### Task instructions
The response should consist solely of the lines running from the line with "We then have" to the end of the data, retyped exactly.

### Input data
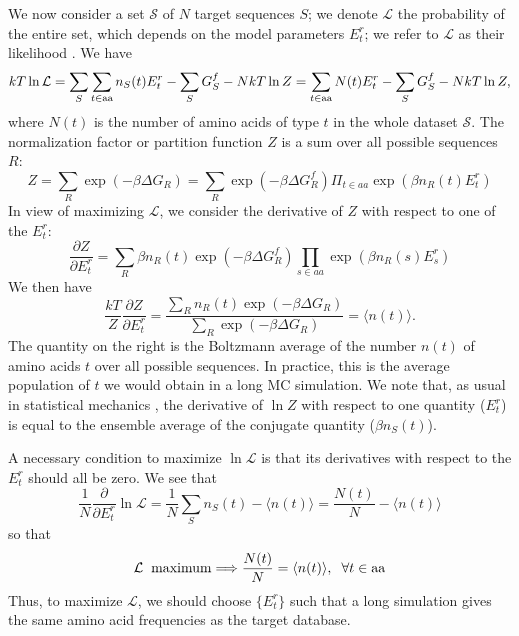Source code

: \documentclass[12pt]{article}
\begin{document}
We now consider a set ${\mathcal S}$ of $N$ target sequences $S$; we denote ${\mathcal L}$ the probability of
the entire set, which depends on the model parameters $E^r_t$; we refer to ${\mathcal L}$ as their likelihood
\cite{Kleinman06}. We have
\begin{equation}
kT \ln {\mathcal L} = \sum_S \sum_{t \in \rm aa} n_S(t) E^r_t - \sum_S G^f_S - N kT \ln Z
                    = \sum_{t \in \rm aa} N(t) E^r_t - \sum_S G^f_S - N kT \ln Z,
\end{equation}
where $N(t)$ is the number of amino acids of type $t$ in the whole dataset ${\mathcal S}$.
The normalization factor or partition function $Z$ is a sum over all possible sequences $R$:
\begin{equation}
Z = \sum_R \exp(-\beta \Delta G_R) = \sum_R \exp(-\beta \Delta G^f_R) \Pi_{t \in aa} \exp(\beta n_R(t) E^r_t)
\end{equation}
In view of maximizing ${\mathcal L}$, we consider the derivative of $Z$ with respect to one of the $E^r_t$:
\begin{equation}
\frac{ \partial Z }{ \partial E^r_t } = 
   \sum_R \beta n_R(t) \exp (-\beta \Delta G^f_R) \prod_{s \in aa} \exp(\beta n_R(s) E^r_s) 
\end{equation}
We then have
\begin{equation}
\frac{kT}{Z} \frac{ \partial Z }{ \partial E^r_t }
   = \frac{ \sum_R n_R(t) \exp(-\beta \Delta G_R) }{ \sum_R \exp(-\beta \Delta G_R) } = \langle n(t) \rangle.
\end{equation}
The quantity on the right is the Boltzmann average of the number $n(t)$ of amino acids $t$ over all possible
sequences. In practice, this is the average population of $t$ we would obtain in a long MC simulation. We note
that, as usual in statistical mechanics \cite{FowlerBK}, the derivative of $\ln Z$ with respect to one
quantity ($E^r_t$) is equal to the ensemble average of the conjugate quantity ($\beta n_S(t)$).

A necessary condition to maximize $\ln {\mathcal L}$ is that its derivatives with respect to the $E^r_t$ should
all be zero. We see that
\begin{equation}
\frac{1}{N} \frac{\partial}{\partial E^r_t} \ln {\mathcal L} = \frac{1}{N} \sum_S n_S(t) - \langle n(t) \rangle 
   = \frac{N(t)}{N} - \langle n(t) \rangle
\end{equation}
so that 
\begin{equation}  \label{eq:optimum}
{\mathcal L} \hspace*{2mm} {\rm maximum} \Longrightarrow \frac{N(t)}{N} = \langle n(t) \rangle, 
\hspace*{2mm} \forall t \in {\rm aa}
\end{equation}
Thus, to maximize ${\mathcal L}$, we should choose $\{E^r_t\}$ such that a long simulation gives the same
amino acid frequencies as the target database.
\end{document}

### Solved problem
We then have
\begin{equation}
\frac{kT}{Z} \frac{ \partial Z }{ \partial E^r_t }
   = \frac{ \sum_R n_R(t) \exp(-\beta \Delta G_R) }{ \sum_R \exp(-\beta \Delta G_R) } = \langle n(t) \rangle.
\end{equation}
The quantity on the right is the Boltzmann average of the number $n(t)$ of amino acids $t$ over all possible
sequences. In practice, this is the average population of $t$ we would obtain in a long MC simulation. We note
that, as usual in statistical mechanics \cite{FowlerBK}, the derivative of $\ln Z$ with respect to one
quantity ($E^r_t$) is equal to the ensemble average of the conjugate quantity ($\beta n_S(t)$).

A necessary condition to maximize $\ln {\mathcal L}$ is that its derivatives with respect to the $E^r_t$ should
all be zero. We see that
\begin{equation}
\frac{1}{N} \frac{\partial}{\partial E^r_t} \ln {\mathcal L} = \frac{1}{N} \sum_S n_S(t) - \langle n(t) \rangle 
   = \frac{N(t)}{N} - \langle n(t) \rangle
\end{equation}
so that 
\begin{equation}  \label{eq:optimum}
{\mathcal L} \hspace*{2mm} {\rm maximum} \Longrightarrow \frac{N(t)}{N} = \langle n(t) \rangle, 
\hspace*{2mm} \forall t \in {\rm aa}
\end{equation}
Thus, to maximize ${\mathcal L}$, we should choose $\{E^r_t\}$ such that a long simulation gives the same
amino acid frequencies as the target database.
\end{document}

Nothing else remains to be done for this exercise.